The next year found her in another Williams adaptation, "Suddenly, Last Summer" (1959), as a young woman in danger after witnessing a tragedy (opposite Clift again). The playwright's work suited her - the tormented characters, the great, gothic theatricality of it all.

"I'm not like anyone, I'm me," she announces in a moment of defiant confidence in "BUtterfield 8" (1960). But as Gloria, the sassy, brassy, boozy, trashy, model-call girl, she also famously acknowledges, "I was the slut of all time!" Taylor is over the top in her big, confessional scene with Eddie Fisher, but still riveting to watch, the way she works the highs and lows of it. The performance would earn her the first of her two Academy Awards for best actress.

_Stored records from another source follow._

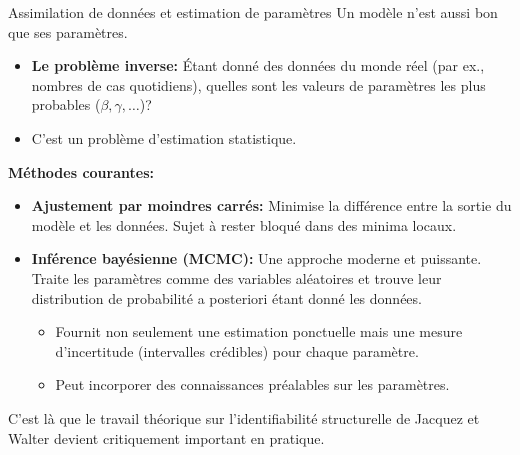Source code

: \documentclass[aspectratio=169]{beamer}\usepackage[]{graphicx}\usepackage[]{xcolor}
\begin{document}
\begin{frame}{Assimilation de données et estimation de paramètres}
    Un modèle n'est aussi bon que ses paramètres.
    \begin{itemize}
        \item \textbf{Le problème inverse:} Étant donné des données du monde réel (par ex., nombres de cas quotidiens), quelles sont les valeurs de paramètres les plus probables ($\beta, \gamma, \dots$)?
        \item C'est un problème d'estimation statistique.
    \end{itemize}
    \vfill
    \textbf{Méthodes courantes:}
    \begin{itemize}
        \item \textbf{Ajustement par moindres carrés:} Minimise la différence entre la sortie du modèle et les données. Sujet à rester bloqué dans des minima locaux.
        \item \textbf{Inférence bayésienne (MCMC):} Une approche moderne et puissante. Traite les paramètres comme des variables aléatoires et trouve leur distribution de probabilité a posteriori étant donné les données.
        \begin{itemize}
            \item Fournit non seulement une estimation ponctuelle mais une mesure d'incertitude (intervalles crédibles) pour chaque paramètre.
            \item Peut incorporer des connaissances préalables sur les paramètres.
        \end{itemize}
    \end{itemize}
    C'est là que le travail théorique sur l'identifiabilité structurelle de Jacquez et Walter devient critiquement important en pratique.
\end{frame}

\end{document}
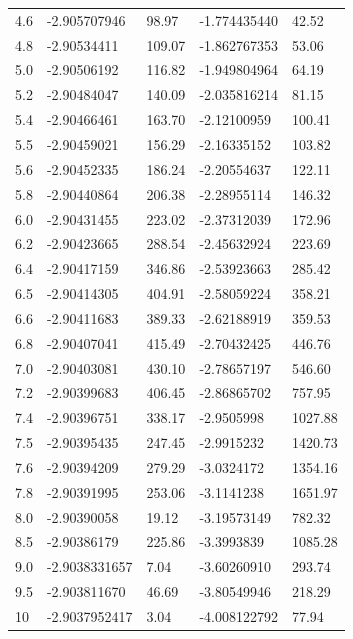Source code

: \documentclass{pracalicmgr}
\begin{document}
\begin{longtable}[c]{lllll}
    4.6 & -2.905707946   & 98.97  & -1.774435440   & 42.52   \\
    4.8 & -2.90534411    & 109.07 & -1.862767353   & 53.06   \\
    5.0 & -2.90506192    & 116.82 & -1.949804964   & 64.19   \\
    5.2 & -2.90484047    & 140.09 & -2.035816214   & 81.15   \\
    5.4 & -2.90466461    & 163.70 & -2.12100959    & 100.41  \\
    5.5 & -2.90459021    & 156.29 & -2.16335152    & 103.82  \\
    5.6 & -2.90452335    & 186.24 & -2.20554637    & 122.11  \\
    5.8 & -2.90440864    & 206.38 & -2.28955114    & 146.32  \\
    6.0 & -2.90431455    & 223.02 & -2.37312039    & 172.96  \\
    6.2 & -2.90423665    & 288.54 & -2.45632924    & 223.69  \\
    6.4 & -2.90417159    & 346.86 & -2.53923663    & 285.42  \\
    6.5 & -2.90414305    & 404.91 & -2.58059224    & 358.21  \\
    6.6 & -2.90411683    & 389.33 & -2.62188919    & 359.53  \\
    6.8 & -2.90407041    & 415.49 & -2.70432425    & 446.76  \\
    7.0 & -2.90403081    & 430.10 & -2.78657197    & 546.60  \\
    7.2 & -2.90399683    & 406.45 & -2.86865702    & 757.95  \\
    7.4 & -2.90396751    & 338.17 & -2.9505998     & 1027.88 \\
    7.5 & -2.90395435    & 247.45 & -2.9915232     & 1420.73 \\
    7.6 & -2.90394209    & 279.29 & -3.0324172     & 1354.16 \\
    7.8 & -2.90391995    & 253.06 & -3.1141238     & 1651.97 \\
    8.0 & -2.90390058    & 19.12  & -3.19573149    & 782.32  \\
    8.5 & -2.90386179    & 225.86 & -3.3993839     & 1085.28 \\
    9.0 & -2.9038331657  & 7.04   & -3.60260910    & 293.74  \\
    9.5 & -2.903811670   & 46.69  & -3.80549946    & 218.29  \\
    10  & -2.9037952417  & 3.04   & -4.008122792   & 77.94   \\

\end{longtable}
\end{document}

And then ... there was the 1963 Joseph L. Mankiewicz epic "Cleopatra," which would become infamous not just for its scope (it's the most expensive movie ever made - $44 million - if you adjust for inflation) but for providing the place where Taylor's path scandalously crossed Richard Burton's. They'd go on to marry and divorce twice in real life and co-star in several movies together; this first on-screen pairing, however, was less than auspicious. When Taylor (as Cleopatra) demands that Burton (as Mark Antony) kneel before her, it's a moment that should be fraught with tension. Instead, it's impossible not to laugh out loud. The outlandish makeup and costumes were also a hoot.

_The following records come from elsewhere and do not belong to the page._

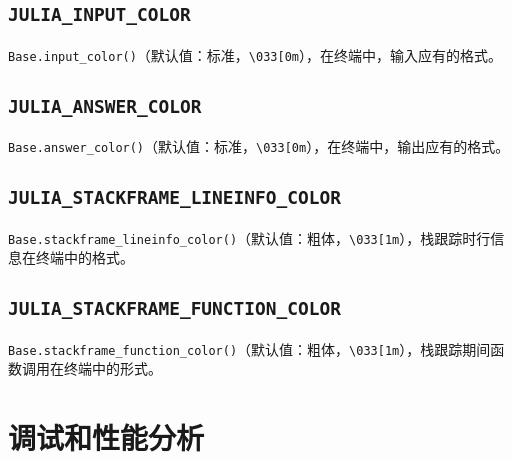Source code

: \hypertarget{7277467062996316804}{}


\subsection{\texttt{JULIA\_INPUT\_COLOR}}



\texttt{Base.input\_color()}（默认值：标准，\texttt{{\textquotedbl}{\textbackslash}033[0m{\textquotedbl}}），在终端中，输入应有的格式。



\hypertarget{11974933399373427924}{}


\subsection{\texttt{JULIA\_ANSWER\_COLOR}}



\texttt{Base.answer\_color()}（默认值：标准，\texttt{{\textquotedbl}{\textbackslash}033[0m{\textquotedbl}}），在终端中，输出应有的格式。



\hypertarget{1071250415559095053}{}


\subsection{\texttt{JULIA\_STACKFRAME\_LINEINFO\_COLOR}}



\texttt{Base.stackframe\_lineinfo\_color()}（默认值：粗体，\texttt{{\textquotedbl}{\textbackslash}033[1m{\textquotedbl}}），栈跟踪时行信息在终端中的格式。



\hypertarget{15357004504591912181}{}


\subsection{\texttt{JULIA\_STACKFRAME\_FUNCTION\_COLOR}}



\texttt{Base.stackframe\_function\_color()}（默认值：粗体，\texttt{{\textquotedbl}{\textbackslash}033[1m{\textquotedbl}}），栈跟踪期间函数调用在终端中的形式。



\hypertarget{14262570954781492291}{}


\section{调试和性能分析}



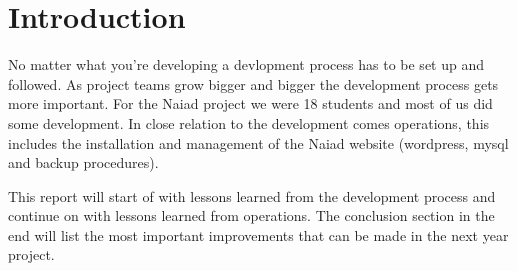 \section{Introduction}\label{sec:introduction}
No matter what you're developing a devlopment process has to be set up and followed.
As project teams grow bigger and bigger the development
process gets more important. For the Naiad project we were 18 students and most
of us did some development. In close relation to the development comes
operations, this includes the installation and management of the Naiad
website (wordpress, mysql and backup procedures).

This report will start of with lessons learned from the development
process and continue on with lessons learned from operations. The conclusion
section in the end will list the most important improvements that can be made
in the next year project.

But it was Mike Nichols who would get the best work out of Taylor in "Who's Afraid of Virginia Woolf?" (1966). She and Burton tear each other apart as the boozy and bickering husband and wife George and Martha. And Nichols, making his directing debut in an adaptation of Edward Albee's painfully honest play, gets up close and personal for the carnage. The glamour girl was long gone here, and the performance earned Taylor her second best actress Oscar. (She also received an honorary Academy Award for her humanitarian work in 1993.)

Screen work was scarce in the 1980s. But even in her last film role - which, sadly enough, was the 1994 live-action version of "The Flintstones" - that big personality was on full display. Her performance as Fred's mother-in-law earned her a Razzie Award nomination for worst supporting actress, but she definitely livens things up. She bursts into a party, all hair and fur and jewels, flashing those famous eyes and calling for a conga line when the situation gets awkward.

She was still irresistible, even then.